* **TASK DESCRIPTION**
Your answer is one number: the count of lines below that hold the word "Übung".

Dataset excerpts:
________________

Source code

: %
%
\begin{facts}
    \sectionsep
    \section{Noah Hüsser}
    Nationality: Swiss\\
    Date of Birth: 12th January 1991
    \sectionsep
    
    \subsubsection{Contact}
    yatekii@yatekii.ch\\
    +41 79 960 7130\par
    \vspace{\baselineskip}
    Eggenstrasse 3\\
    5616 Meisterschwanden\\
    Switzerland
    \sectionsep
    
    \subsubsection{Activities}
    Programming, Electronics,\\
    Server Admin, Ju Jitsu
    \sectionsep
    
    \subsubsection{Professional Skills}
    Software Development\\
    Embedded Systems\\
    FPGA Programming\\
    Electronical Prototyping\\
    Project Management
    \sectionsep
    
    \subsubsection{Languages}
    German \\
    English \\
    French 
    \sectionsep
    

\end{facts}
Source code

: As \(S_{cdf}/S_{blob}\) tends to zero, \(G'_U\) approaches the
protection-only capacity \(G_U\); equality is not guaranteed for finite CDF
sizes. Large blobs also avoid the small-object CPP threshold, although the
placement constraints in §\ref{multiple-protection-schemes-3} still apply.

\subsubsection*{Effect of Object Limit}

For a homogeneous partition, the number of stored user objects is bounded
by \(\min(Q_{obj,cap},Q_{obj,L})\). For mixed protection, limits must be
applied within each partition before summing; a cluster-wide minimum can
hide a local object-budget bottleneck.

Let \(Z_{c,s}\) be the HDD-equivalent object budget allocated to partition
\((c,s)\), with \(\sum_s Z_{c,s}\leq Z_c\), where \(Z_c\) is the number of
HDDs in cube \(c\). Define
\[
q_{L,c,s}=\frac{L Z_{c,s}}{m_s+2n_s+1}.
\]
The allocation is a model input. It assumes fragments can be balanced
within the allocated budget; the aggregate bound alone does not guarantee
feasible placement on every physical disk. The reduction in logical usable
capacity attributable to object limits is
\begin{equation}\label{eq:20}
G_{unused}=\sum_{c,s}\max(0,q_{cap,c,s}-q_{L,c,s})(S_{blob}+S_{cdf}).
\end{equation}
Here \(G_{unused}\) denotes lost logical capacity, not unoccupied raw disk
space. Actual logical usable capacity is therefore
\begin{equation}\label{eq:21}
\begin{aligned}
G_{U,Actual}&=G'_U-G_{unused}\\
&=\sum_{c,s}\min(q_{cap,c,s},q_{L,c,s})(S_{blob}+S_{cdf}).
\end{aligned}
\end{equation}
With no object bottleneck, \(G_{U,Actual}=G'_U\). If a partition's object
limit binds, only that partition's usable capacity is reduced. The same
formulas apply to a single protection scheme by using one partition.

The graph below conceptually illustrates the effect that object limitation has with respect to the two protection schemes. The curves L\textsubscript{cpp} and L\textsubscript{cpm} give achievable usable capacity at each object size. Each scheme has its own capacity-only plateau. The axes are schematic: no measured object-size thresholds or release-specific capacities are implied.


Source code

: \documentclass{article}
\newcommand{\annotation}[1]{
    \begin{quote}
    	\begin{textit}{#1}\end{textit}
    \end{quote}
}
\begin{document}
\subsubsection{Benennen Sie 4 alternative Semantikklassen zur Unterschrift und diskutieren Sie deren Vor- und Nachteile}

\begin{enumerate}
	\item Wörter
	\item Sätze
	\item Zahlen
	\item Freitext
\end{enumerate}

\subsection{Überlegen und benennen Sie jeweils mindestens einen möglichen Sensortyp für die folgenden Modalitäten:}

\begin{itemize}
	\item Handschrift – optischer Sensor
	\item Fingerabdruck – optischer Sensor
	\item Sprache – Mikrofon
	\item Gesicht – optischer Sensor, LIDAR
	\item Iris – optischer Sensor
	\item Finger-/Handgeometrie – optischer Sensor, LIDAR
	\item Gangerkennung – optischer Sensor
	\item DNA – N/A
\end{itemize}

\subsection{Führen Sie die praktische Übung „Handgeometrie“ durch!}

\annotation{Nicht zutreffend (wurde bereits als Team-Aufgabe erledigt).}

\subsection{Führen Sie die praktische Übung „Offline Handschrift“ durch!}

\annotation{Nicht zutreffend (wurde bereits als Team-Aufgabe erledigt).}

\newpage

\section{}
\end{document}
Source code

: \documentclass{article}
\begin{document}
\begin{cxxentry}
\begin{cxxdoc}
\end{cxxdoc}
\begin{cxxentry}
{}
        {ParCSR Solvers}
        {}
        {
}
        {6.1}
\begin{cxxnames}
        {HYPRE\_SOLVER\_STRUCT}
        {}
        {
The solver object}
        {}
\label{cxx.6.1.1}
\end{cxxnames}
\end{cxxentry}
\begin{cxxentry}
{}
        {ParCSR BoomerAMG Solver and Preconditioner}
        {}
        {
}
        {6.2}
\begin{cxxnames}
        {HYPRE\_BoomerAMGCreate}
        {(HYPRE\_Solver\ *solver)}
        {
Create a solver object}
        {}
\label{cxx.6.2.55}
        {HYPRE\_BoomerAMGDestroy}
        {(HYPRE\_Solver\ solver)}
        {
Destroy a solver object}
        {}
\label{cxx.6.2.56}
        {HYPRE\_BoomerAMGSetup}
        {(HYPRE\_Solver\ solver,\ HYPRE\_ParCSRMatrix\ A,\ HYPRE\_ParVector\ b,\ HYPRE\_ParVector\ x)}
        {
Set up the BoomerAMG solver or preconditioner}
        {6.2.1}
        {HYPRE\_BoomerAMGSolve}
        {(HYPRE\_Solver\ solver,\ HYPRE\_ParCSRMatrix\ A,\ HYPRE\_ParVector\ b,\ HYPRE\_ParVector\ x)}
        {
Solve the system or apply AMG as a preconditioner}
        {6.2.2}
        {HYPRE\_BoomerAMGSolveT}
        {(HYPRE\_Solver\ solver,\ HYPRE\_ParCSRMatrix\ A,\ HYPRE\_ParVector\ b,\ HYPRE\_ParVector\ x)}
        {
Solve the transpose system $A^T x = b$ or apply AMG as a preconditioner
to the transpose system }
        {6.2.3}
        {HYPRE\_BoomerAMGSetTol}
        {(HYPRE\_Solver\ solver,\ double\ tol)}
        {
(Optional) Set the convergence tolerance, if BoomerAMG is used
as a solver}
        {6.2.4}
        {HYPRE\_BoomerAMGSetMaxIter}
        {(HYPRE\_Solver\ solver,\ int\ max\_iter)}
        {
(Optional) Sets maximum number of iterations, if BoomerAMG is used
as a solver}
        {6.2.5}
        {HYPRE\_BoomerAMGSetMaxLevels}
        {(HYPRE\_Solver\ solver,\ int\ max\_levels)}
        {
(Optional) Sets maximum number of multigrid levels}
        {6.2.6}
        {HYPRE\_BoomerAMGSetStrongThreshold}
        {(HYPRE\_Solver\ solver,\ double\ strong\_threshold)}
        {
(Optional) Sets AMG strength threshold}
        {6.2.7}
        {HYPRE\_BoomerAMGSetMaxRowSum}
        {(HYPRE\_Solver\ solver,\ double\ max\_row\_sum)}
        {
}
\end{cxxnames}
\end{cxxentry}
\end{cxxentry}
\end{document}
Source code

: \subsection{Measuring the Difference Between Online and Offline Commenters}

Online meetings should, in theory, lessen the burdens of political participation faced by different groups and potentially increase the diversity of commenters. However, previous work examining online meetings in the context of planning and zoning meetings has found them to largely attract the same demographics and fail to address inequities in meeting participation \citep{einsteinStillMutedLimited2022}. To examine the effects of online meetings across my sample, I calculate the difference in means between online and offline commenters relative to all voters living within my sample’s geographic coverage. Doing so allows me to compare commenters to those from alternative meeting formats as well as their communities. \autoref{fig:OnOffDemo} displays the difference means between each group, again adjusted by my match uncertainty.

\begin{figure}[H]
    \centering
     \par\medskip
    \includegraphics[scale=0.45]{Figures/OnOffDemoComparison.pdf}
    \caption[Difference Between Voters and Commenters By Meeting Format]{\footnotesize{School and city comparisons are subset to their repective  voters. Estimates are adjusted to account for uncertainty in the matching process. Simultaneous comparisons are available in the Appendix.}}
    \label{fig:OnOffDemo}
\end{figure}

________________

* **SOLVED EXERCISE**
2